DESCRIPTION OF THE TASK:
Only some lines are wanted. Transcribe, exactly, the lines below from the line with "an offence; and" up to and including the line with "the person; and".

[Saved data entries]

>>

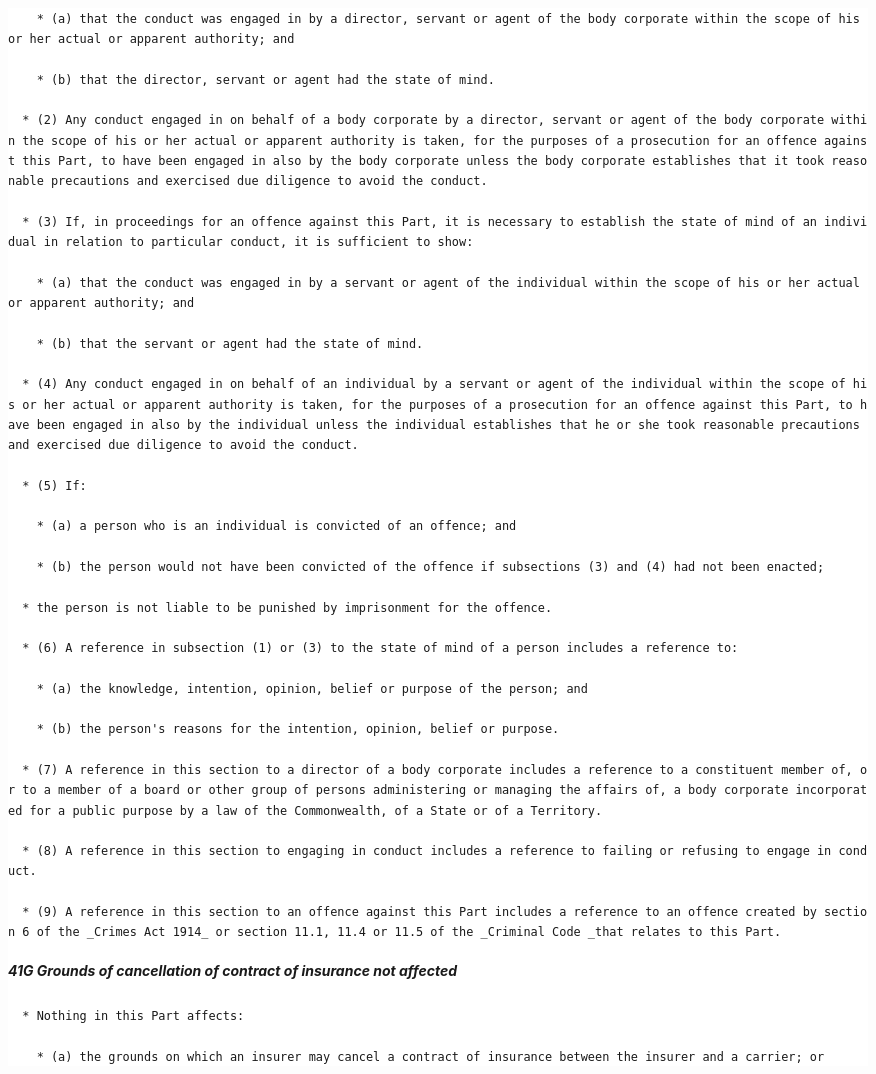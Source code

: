         * (a) that the conduct was engaged in by a director, servant or agent of the body corporate within the scope of his or her actual or apparent authority; and

        * (b) that the director, servant or agent had the state of mind.

      * (2) Any conduct engaged in on behalf of a body corporate by a director, servant or agent of the body corporate within the scope of his or her actual or apparent authority is taken, for the purposes of a prosecution for an offence against this Part, to have been engaged in also by the body corporate unless the body corporate establishes that it took reasonable precautions and exercised due diligence to avoid the conduct.

      * (3) If, in proceedings for an offence against this Part, it is necessary to establish the state of mind of an individual in relation to particular conduct, it is sufficient to show:

        * (a) that the conduct was engaged in by a servant or agent of the individual within the scope of his or her actual or apparent authority; and

        * (b) that the servant or agent had the state of mind.

      * (4) Any conduct engaged in on behalf of an individual by a servant or agent of the individual within the scope of his or her actual or apparent authority is taken, for the purposes of a prosecution for an offence against this Part, to have been engaged in also by the individual unless the individual establishes that he or she took reasonable precautions and exercised due diligence to avoid the conduct.

      * (5) If:

        * (a) a person who is an individual is convicted of an offence; and

        * (b) the person would not have been convicted of the offence if subsections (3) and (4) had not been enacted;

      * the person is not liable to be punished by imprisonment for the offence.

      * (6) A reference in subsection (1) or (3) to the state of mind of a person includes a reference to:

        * (a) the knowledge, intention, opinion, belief or purpose of the person; and

        * (b) the person's reasons for the intention, opinion, belief or purpose.

      * (7) A reference in this section to a director of a body corporate includes a reference to a constituent member of, or to a member of a board or other group of persons administering or managing the affairs of, a body corporate incorporated for a public purpose by a law of the Commonwealth, of a State or of a Territory.

      * (8) A reference in this section to engaging in conduct includes a reference to failing or refusing to engage in conduct.

      * (9) A reference in this section to an offence against this Part includes a reference to an offence created by section 6 of the _Crimes Act 1914_ or section 11.1, 11.4 or 11.5 of the _Criminal Code _that relates to this Part.

##### 41G  Grounds of cancellation of contract of insurance not affected

      * Nothing in this Part affects: 

        * (a) the grounds on which an insurer may cancel a contract of insurance between the insurer and a carrier; or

<<

OUTPUT FOR THIS TASK:
        * (a) a person who is an individual is convicted of an offence; and

        * (b) the person would not have been convicted of the offence if subsections (3) and (4) had not been enacted;

      * the person is not liable to be punished by imprisonment for the offence.

      * (6) A reference in subsection (1) or (3) to the state of mind of a person includes a reference to:

        * (a) the knowledge, intention, opinion, belief or purpose of the person; and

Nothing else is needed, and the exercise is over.